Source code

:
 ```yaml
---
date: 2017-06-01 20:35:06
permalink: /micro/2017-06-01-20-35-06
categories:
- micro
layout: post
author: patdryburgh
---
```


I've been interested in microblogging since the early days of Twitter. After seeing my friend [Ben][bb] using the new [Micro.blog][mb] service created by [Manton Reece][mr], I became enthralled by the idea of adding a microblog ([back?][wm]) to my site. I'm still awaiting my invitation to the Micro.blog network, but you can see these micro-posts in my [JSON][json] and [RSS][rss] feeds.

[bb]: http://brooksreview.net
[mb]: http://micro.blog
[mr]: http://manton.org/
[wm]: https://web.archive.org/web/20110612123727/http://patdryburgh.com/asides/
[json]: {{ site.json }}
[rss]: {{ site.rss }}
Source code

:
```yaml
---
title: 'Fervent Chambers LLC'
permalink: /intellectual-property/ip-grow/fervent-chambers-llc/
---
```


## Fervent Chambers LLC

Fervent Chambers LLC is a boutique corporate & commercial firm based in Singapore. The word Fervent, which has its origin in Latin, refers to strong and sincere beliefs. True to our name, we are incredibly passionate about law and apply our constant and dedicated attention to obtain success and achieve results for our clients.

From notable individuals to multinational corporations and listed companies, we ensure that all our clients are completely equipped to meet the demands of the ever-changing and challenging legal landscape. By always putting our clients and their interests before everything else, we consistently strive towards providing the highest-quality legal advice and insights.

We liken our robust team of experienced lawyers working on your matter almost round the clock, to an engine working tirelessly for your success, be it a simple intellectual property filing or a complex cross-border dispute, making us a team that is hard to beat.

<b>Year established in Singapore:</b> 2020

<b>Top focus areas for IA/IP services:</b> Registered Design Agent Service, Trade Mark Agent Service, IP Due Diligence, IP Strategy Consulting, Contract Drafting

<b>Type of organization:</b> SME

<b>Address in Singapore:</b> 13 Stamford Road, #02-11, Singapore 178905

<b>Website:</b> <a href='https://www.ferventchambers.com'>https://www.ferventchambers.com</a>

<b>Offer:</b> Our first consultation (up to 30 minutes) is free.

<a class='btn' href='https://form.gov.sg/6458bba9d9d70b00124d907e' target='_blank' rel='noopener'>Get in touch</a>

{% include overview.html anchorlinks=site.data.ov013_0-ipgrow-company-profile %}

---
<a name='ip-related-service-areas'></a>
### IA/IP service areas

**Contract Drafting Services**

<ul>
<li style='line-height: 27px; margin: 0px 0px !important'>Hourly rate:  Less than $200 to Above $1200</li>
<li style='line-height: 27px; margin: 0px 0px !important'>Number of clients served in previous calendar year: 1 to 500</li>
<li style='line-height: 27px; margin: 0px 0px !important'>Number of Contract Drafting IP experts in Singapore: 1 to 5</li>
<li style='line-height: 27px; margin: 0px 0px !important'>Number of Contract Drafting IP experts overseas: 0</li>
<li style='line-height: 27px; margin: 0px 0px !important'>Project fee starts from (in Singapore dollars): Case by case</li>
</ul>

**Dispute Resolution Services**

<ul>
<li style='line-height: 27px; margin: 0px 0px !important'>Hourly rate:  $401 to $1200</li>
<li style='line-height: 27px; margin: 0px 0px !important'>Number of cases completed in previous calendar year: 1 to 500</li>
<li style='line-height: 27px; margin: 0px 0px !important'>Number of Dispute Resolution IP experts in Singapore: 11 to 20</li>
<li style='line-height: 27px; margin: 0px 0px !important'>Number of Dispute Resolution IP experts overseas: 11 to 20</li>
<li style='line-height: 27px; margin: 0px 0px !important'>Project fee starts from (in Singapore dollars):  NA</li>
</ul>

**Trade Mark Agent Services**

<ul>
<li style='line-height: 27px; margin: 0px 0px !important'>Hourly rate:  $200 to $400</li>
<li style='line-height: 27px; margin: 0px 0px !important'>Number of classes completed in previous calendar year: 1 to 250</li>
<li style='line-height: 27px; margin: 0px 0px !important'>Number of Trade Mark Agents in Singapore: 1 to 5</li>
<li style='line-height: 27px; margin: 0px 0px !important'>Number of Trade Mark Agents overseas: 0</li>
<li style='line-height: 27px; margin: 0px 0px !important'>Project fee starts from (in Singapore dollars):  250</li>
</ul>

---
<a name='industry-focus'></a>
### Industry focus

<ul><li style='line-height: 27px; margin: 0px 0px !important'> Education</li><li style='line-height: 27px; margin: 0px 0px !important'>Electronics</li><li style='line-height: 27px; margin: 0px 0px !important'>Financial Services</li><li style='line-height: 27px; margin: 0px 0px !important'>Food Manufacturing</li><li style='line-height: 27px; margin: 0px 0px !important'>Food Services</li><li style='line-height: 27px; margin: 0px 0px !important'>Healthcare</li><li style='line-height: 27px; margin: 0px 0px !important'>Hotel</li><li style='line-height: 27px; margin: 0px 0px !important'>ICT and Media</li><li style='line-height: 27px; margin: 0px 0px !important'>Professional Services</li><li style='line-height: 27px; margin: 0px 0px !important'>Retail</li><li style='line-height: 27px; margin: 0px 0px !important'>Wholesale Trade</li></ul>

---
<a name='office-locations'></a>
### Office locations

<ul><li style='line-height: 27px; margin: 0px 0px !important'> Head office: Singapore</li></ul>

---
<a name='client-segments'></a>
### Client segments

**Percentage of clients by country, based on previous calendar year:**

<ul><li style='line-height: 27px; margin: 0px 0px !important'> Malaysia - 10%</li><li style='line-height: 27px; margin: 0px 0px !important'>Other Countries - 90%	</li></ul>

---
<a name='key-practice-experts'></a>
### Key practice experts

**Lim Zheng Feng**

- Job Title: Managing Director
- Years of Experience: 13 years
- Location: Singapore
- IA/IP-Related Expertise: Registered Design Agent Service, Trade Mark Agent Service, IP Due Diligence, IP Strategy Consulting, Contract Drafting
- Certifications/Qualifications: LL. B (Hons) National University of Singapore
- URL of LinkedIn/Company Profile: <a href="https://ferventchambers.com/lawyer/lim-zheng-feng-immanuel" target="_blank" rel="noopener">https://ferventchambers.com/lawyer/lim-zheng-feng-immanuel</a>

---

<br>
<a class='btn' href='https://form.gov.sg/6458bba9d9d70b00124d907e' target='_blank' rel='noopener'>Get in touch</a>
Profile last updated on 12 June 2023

-.-.-

■ WHAT YOU NEED TO DO
Once the line with "<a name='office-locations'></a>" is found in the records above, print exactly that line and every line after it through the line with "previous calendar year:**".

■ WRITTEN REPLY
<a name='office-locations'></a>
### Office locations

<ul><li style='line-height: 27px; margin: 0px 0px !important'> Head office: Singapore</li></ul>

---
<a name='client-segments'></a>
### Client segments

**Percentage of clients by country, based on previous calendar year:**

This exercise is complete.